NTSB Identification: CEN11FA075
14 CFR Part 91: General Aviation
Accident occurred Wednesday, November 17, 2010 in Oklahoma City, OK
Probable Cause Approval Date: 03/27/2012
Aircraft: Hawker-Beechcraft Corporation A36, registration: N314DP
Injuries: 1 Fatal.
NTSB investigators either traveled in support of this investigation or conducted a significant amount of investigative work without any travel, and used data obtained from various sources to prepare this aircraft accident report.

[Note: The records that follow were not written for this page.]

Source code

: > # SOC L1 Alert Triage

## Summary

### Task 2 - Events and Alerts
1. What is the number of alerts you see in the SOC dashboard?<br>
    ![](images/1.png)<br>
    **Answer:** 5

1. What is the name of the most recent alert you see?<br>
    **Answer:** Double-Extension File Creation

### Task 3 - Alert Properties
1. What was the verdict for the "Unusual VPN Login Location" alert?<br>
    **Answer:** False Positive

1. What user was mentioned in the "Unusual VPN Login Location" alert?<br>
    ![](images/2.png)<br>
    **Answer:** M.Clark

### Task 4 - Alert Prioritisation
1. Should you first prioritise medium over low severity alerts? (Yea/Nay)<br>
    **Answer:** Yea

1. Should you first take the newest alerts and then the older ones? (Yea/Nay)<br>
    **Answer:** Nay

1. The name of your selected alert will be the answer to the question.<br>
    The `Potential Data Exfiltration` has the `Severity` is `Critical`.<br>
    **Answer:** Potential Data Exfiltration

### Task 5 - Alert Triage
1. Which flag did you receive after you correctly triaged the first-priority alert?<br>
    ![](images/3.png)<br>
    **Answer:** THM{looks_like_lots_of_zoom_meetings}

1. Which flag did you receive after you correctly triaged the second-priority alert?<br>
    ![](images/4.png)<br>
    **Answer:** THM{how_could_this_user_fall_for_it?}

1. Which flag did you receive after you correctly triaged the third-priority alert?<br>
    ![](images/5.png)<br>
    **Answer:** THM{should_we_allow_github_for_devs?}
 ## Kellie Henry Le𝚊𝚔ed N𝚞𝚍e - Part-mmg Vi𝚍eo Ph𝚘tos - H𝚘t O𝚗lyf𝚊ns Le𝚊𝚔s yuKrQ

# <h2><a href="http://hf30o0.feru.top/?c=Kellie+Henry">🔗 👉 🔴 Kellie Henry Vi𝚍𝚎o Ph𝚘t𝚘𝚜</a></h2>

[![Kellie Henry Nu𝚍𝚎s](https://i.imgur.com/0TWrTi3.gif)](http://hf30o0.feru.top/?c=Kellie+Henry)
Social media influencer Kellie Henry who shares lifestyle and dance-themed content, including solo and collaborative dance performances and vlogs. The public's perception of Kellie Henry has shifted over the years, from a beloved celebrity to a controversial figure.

The pilot flew the night cross-country flight under instrument flight rules in instrument meteorological conditions (IMC). As the pilot approached his destination airport, he reported to the air traffic controller that he had problems with his landing gear indicator. The controller told the pilot to maintain 3,000 feet and turn to a heading of 360 degrees. The pilot acknowledged the instructions; there were no further communications between the controller and pilot. Radar data showed that, as the airplane approached the airport, it was headed generally north-northeast at an altitude of 3,000 to 3,300 feet. The last radar return showed the airplane at 2,600 feet, heading north. Several witnesses reported that they saw the airplane’s red lights appear from the clouds and descend rapidly before the airplane impacted the ground. The wreckage showed damage indicative of a vertical or near-vertical impact. A postcrash fire ensued. Examination of the airplane found no evidence of any preimpact mechanical anomalies.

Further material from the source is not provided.